We can see from the plot that the the samples are clustered in an obvious way. The designation of ‘Species’ as depicted by the color of the points, shows definite partitions between I. setosa and the remaining species (along the PC1 axis). However, projected onto the PC2 axis, there does not seem to be a partitioning of the samples differentiating the species in an obvious way.

12.4 Hierarchical Clustering

In the previous section, we defined a new coordinate space for all samples in the data set. The rotation of the data was able to describe over 95% of the observed variation using only the first two PC axes. In this section, we are going to use the rotated coordinates to evaluate species-level differences using a hierarchical clustering method. Hierarchical clustering are very helpful in understanding groupings in the data, particularly if there is a ‘nesting’ structure. While there are many ways to do it, they all generally proceed as follows:
1. Define a numeric metric that measured the distances between all K groups.
2. Find the two groups that have the smallest distance and coalesce them together into a pair.
3. Assume that the coalesced pair now constitutes a single entity, estimate the numeric metric among all K-1 groups in the data set.
4. Go to #2 and repeat until you have coalesced all the groups together.

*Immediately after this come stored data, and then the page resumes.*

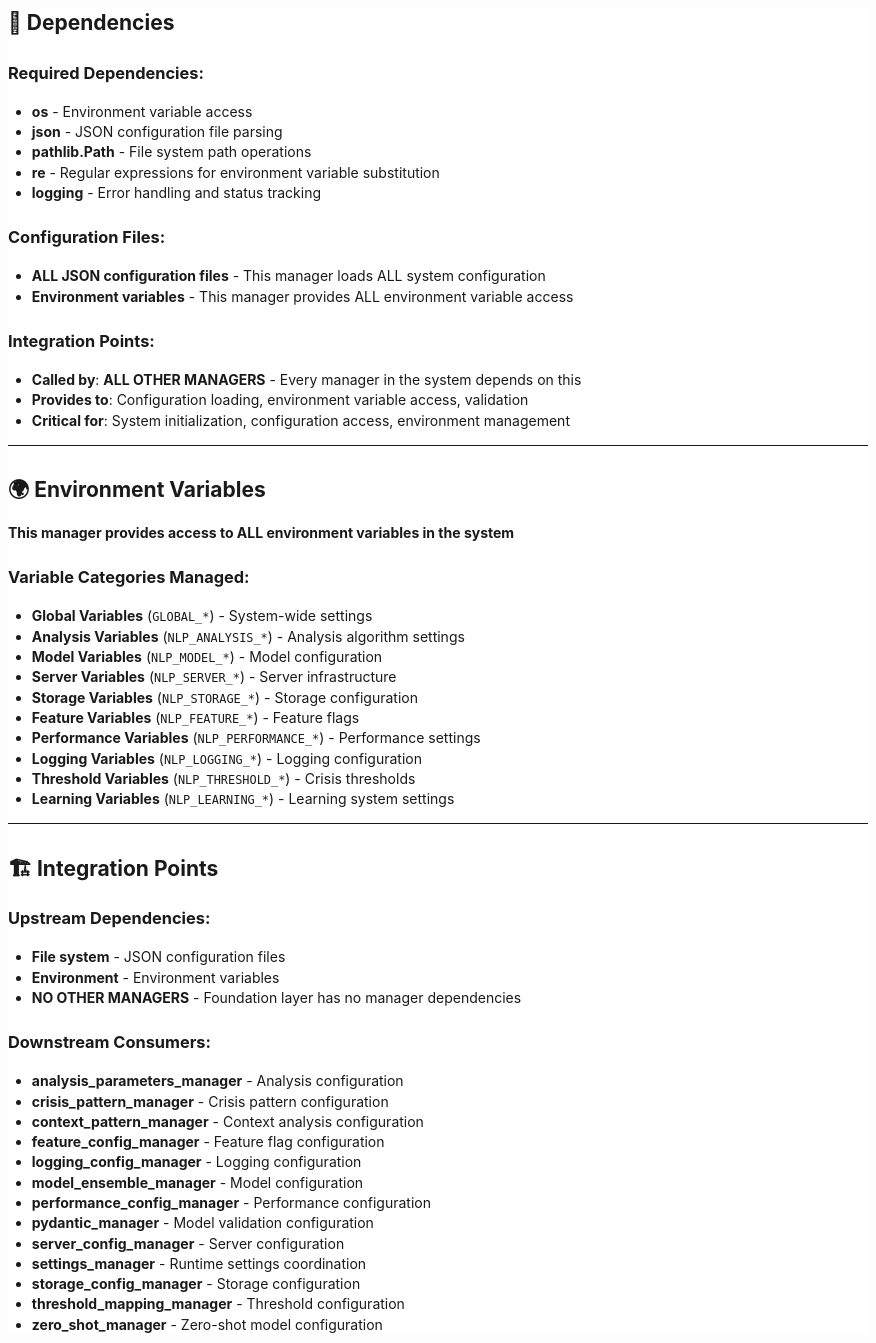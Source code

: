 
## 🔗 **Dependencies**

### **Required Dependencies:**
- **os** - Environment variable access
- **json** - JSON configuration file parsing
- **pathlib.Path** - File system path operations
- **re** - Regular expressions for environment variable substitution
- **logging** - Error handling and status tracking

### **Configuration Files:**
- **ALL JSON configuration files** - This manager loads ALL system configuration
- **Environment variables** - This manager provides ALL environment variable access

### **Integration Points:**
- **Called by**: **ALL OTHER MANAGERS** - Every manager in the system depends on this
- **Provides to**: Configuration loading, environment variable access, validation
- **Critical for**: System initialization, configuration access, environment management

---

## 🌍 **Environment Variables**

**This manager provides access to ALL environment variables in the system**

### **Variable Categories Managed:**
- **Global Variables** (`GLOBAL_*`) - System-wide settings
- **Analysis Variables** (`NLP_ANALYSIS_*`) - Analysis algorithm settings
- **Model Variables** (`NLP_MODEL_*`) - Model configuration
- **Server Variables** (`NLP_SERVER_*`) - Server infrastructure
- **Storage Variables** (`NLP_STORAGE_*`) - Storage configuration
- **Feature Variables** (`NLP_FEATURE_*`) - Feature flags
- **Performance Variables** (`NLP_PERFORMANCE_*`) - Performance settings
- **Logging Variables** (`NLP_LOGGING_*`) - Logging configuration
- **Threshold Variables** (`NLP_THRESHOLD_*`) - Crisis thresholds
- **Learning Variables** (`NLP_LEARNING_*`) - Learning system settings

---

## 🏗️ **Integration Points**

### **Upstream Dependencies:**
- **File system** - JSON configuration files
- **Environment** - Environment variables
- **NO OTHER MANAGERS** - Foundation layer has no manager dependencies

### **Downstream Consumers:**
- **analysis_parameters_manager** - Analysis configuration
- **crisis_pattern_manager** - Crisis pattern configuration
- **context_pattern_manager** - Context analysis configuration
- **feature_config_manager** - Feature flag configuration
- **logging_config_manager** - Logging configuration
- **model_ensemble_manager** - Model configuration
- **performance_config_manager** - Performance configuration
- **pydantic_manager** - Model validation configuration
- **server_config_manager** - Server configuration
- **settings_manager** - Runtime settings coordination
- **storage_config_manager** - Storage configuration
- **threshold_mapping_manager** - Threshold configuration
- **zero_shot_manager** - Zero-shot model configuration
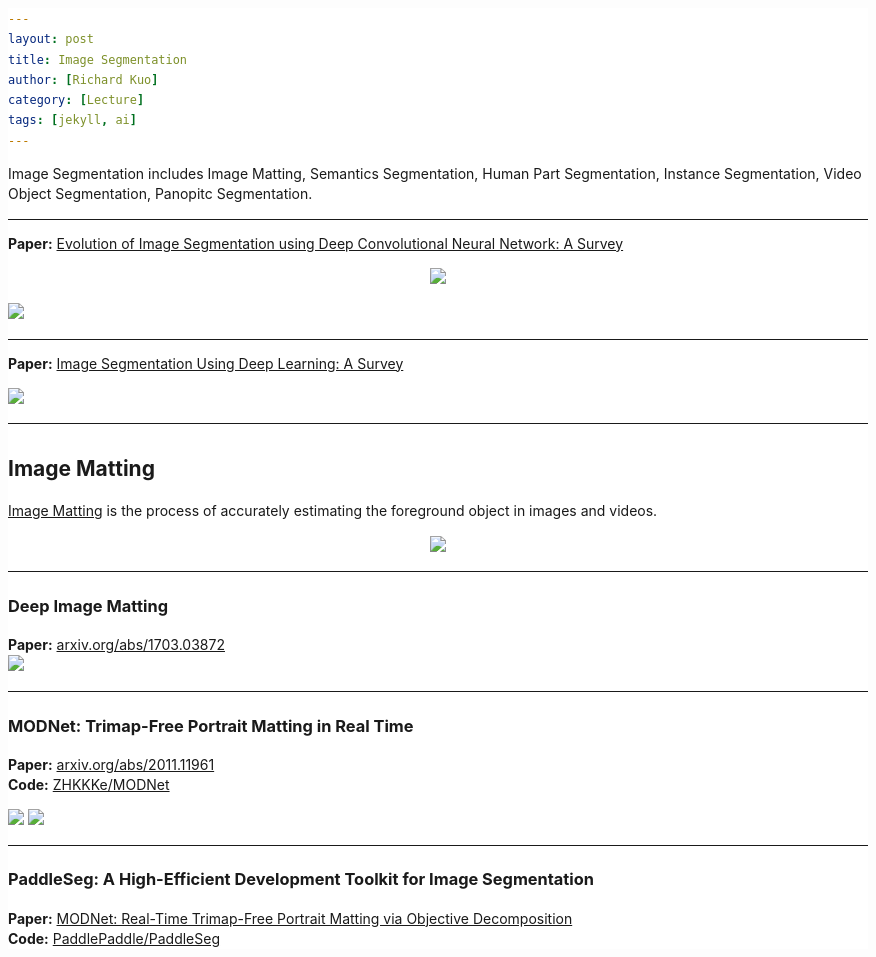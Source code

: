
 ```yaml
---
layout: post
title: Image Segmentation
author: [Richard Kuo]
category: [Lecture]
tags: [jekyll, ai]
---
```


Image Segmentation includes Image Matting, Semantics Segmentation, Human Part Segmentation, Instance Segmentation, Video Object Segmentation, Panopitc Segmentation.

---
**Paper:** [Evolution of Image Segmentation using Deep Convolutional Neural Network: A Survey](https://arxiv.org/abs/2001.04074)<br>
<p align="center">
  <img src="https://ars.els-cdn.com/content/image/1-s2.0-S0950705120303464-gr2.jpg" />
</p>

![](https://github.com/mcahny/vps/blob/master/image/landscape.png?raw=true)

---
**Paper:** [Image Segmentation Using Deep Learning: A Survey](https://arxiv.org/abs/2001.05566)<br>

![](https://miro.medium.com/max/1838/1*yqYWF5UcgImFGKtA7dCjMw.png)

---
## Image Matting
[Image Matting](https://paperswithcode.com/task/image-matting) is the process of accurately estimating the foreground object in images and videos.
<p align="center"><img src="https://production-media.paperswithcode.com/thumbnails/task/task-0000001397-92abcd60.jpg"></p>

---
### Deep Image Matting
**Paper:** [arxiv.org/abs/1703.03872](https://arxiv.org/abs/1703.03872)<br>
![](https://github.com/rkuo2000/AI-course/blob/gh-pages/images/Deep_Image_Matting_architecture.png?raw=true)

---
### MODNet: Trimap-Free Portrait Matting in Real Time
**Paper:** [arxiv.org/abs/2011.11961](https://arxiv.org/abs/2011.11961)<br>
**Code:** [ZHKKKe/MODNet](https://github.com/ZHKKKe/MODNet)<br>

![](https://miro.medium.com/max/1400/0*stmZVP-SZ083K5lw.png)
![](https://github.com/ZHKKKe/MODNet/raw/master/doc/gif/homepage_demo.gif)

---
### PaddleSeg: A High-Efficient Development Toolkit for Image Segmentation
**Paper:** [MODNet: Real-Time Trimap-Free Portrait Matting via Objective Decomposition](https://arxiv.org/abs/2101.06175)<br>
**Code:** [PaddlePaddle/PaddleSeg](https://github.com/PaddlePaddle/PaddleSeg)<br>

Here again, it is the data that is telling us how it is structured rather than us imposing a model onto the data to see if it fits.

To perform a clustering, we first need to start with a distance matrix based upon the original data.

iris.dist <- dist( iris[,1:4] )

We can then perform the above algorithm using the hclust() function.

h <- hclust( iris.dist )
plot( h )

Which shows a deep separation between groups. Lets see if we can get a bit more interpretive power out of it by changing the labels to show species:

h$labels <- iris$Species 
plot( h , cex=0.5)

You may need to ‘zoom’ that one a bit to understand the labels because I reduced their font size (the cex bit in the plot statement). This is interesting but would be helpful if we could provide a bit of color to the plot to differentiate the Species. Unfortunately, we cannot just add col=Species (for reasons I don’t quite understand) to the plot but there is a way to change the h object into one that can be colored. However, you must first install a new library if you don’t already have it, which I am guessing if this is the first time you’ve done some work using trees in R you have not. Install it in the normal fashion

install.packages("dendextend")

Then we can use it like

library( dendextend )
d <- as.dendrogram( h )
labels_colors( d ) <- as.numeric( iris$Species )
plot( d )

There are some interesting things to notice here.
- The green setosa group seems to be nicely separated from the rest, just like we saw in the PC plot. - There are some individual samples that are a bit mixed, the I. virginica and I. versicolor samples are mixed together not forming a coherent group.

These plot suggest that morphology along may be a good indicator of species differences for I. setosa but not perhaps that good for telling the differences between the I. virginica and I. versicolor samples.